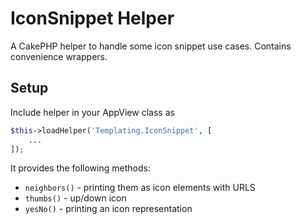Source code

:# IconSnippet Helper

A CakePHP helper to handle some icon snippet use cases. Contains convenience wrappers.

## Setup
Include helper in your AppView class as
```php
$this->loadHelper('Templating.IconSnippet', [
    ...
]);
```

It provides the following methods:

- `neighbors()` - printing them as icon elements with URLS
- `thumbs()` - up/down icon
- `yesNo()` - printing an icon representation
════════════════
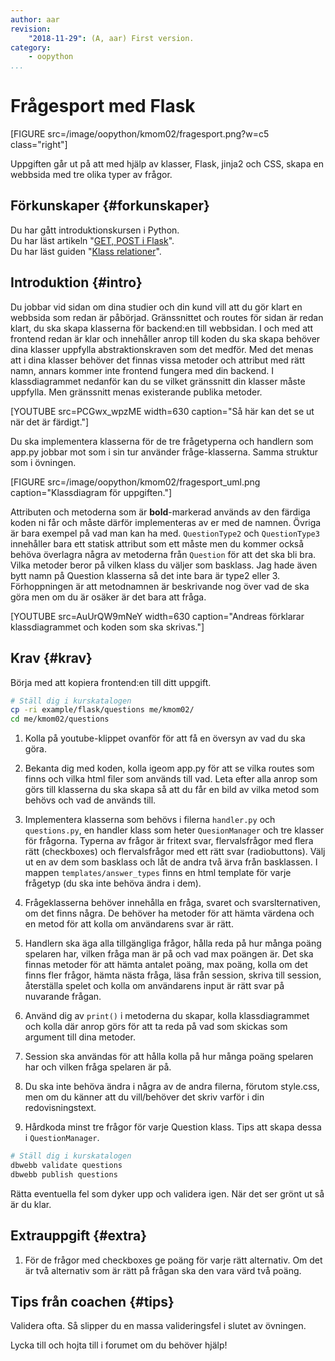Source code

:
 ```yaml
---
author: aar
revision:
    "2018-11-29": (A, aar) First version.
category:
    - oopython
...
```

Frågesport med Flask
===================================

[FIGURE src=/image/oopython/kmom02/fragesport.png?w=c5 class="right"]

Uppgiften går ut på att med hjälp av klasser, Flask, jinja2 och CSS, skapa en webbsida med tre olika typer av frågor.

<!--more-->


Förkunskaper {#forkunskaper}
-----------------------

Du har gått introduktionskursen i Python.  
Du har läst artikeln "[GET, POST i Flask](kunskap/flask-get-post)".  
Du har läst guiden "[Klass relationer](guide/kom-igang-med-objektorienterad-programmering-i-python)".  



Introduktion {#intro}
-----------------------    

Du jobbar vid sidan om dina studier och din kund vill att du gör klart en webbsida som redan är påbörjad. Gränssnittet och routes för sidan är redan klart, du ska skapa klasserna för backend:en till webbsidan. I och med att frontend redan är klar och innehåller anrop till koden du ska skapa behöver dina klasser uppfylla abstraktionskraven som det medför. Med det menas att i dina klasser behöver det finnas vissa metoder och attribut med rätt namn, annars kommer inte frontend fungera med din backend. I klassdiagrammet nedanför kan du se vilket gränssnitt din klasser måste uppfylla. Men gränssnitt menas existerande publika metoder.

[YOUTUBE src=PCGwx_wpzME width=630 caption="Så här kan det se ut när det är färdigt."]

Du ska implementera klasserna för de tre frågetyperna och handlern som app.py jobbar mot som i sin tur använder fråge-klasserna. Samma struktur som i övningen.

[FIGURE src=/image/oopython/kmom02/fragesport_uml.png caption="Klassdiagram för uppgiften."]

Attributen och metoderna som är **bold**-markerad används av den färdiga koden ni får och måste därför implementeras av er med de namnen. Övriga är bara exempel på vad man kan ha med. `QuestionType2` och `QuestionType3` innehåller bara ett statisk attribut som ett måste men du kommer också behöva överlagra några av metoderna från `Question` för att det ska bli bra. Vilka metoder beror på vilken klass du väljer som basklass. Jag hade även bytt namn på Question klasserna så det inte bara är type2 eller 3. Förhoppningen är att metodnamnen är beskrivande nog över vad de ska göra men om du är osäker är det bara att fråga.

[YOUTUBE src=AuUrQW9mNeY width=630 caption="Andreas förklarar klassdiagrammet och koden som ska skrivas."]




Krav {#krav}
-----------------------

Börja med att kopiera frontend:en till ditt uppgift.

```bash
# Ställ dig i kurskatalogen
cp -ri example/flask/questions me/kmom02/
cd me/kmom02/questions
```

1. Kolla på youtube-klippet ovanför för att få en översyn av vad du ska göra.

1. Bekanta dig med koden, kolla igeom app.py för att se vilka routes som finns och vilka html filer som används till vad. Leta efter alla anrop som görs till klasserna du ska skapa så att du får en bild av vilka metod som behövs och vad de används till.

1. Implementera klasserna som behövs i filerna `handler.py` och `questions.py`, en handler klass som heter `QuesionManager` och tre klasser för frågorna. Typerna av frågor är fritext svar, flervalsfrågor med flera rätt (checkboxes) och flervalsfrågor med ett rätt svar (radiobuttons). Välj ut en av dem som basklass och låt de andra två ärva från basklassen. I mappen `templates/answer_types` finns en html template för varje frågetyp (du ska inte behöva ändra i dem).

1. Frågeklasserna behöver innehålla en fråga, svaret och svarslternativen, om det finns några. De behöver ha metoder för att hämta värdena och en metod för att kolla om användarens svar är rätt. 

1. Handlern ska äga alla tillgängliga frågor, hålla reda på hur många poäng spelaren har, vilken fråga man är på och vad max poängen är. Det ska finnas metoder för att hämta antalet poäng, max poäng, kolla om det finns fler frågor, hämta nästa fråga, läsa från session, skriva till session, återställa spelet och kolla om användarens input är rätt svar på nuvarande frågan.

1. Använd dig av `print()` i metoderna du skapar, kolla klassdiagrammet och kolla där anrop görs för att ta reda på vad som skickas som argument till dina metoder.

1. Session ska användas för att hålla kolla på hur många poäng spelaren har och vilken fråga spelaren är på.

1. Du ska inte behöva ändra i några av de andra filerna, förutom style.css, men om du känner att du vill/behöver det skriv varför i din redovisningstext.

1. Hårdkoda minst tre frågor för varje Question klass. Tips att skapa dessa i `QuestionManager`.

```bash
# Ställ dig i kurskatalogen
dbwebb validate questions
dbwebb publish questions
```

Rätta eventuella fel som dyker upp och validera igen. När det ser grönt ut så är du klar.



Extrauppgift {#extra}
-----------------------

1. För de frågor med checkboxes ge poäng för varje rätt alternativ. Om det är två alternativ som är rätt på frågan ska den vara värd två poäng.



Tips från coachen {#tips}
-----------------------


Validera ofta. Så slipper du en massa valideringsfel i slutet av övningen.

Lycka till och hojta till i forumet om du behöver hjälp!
════════════════
WORK INSTRUCTION
The count of lines above that include the string "varje" is the sole expected answer.

WRITTEN ANSWER
3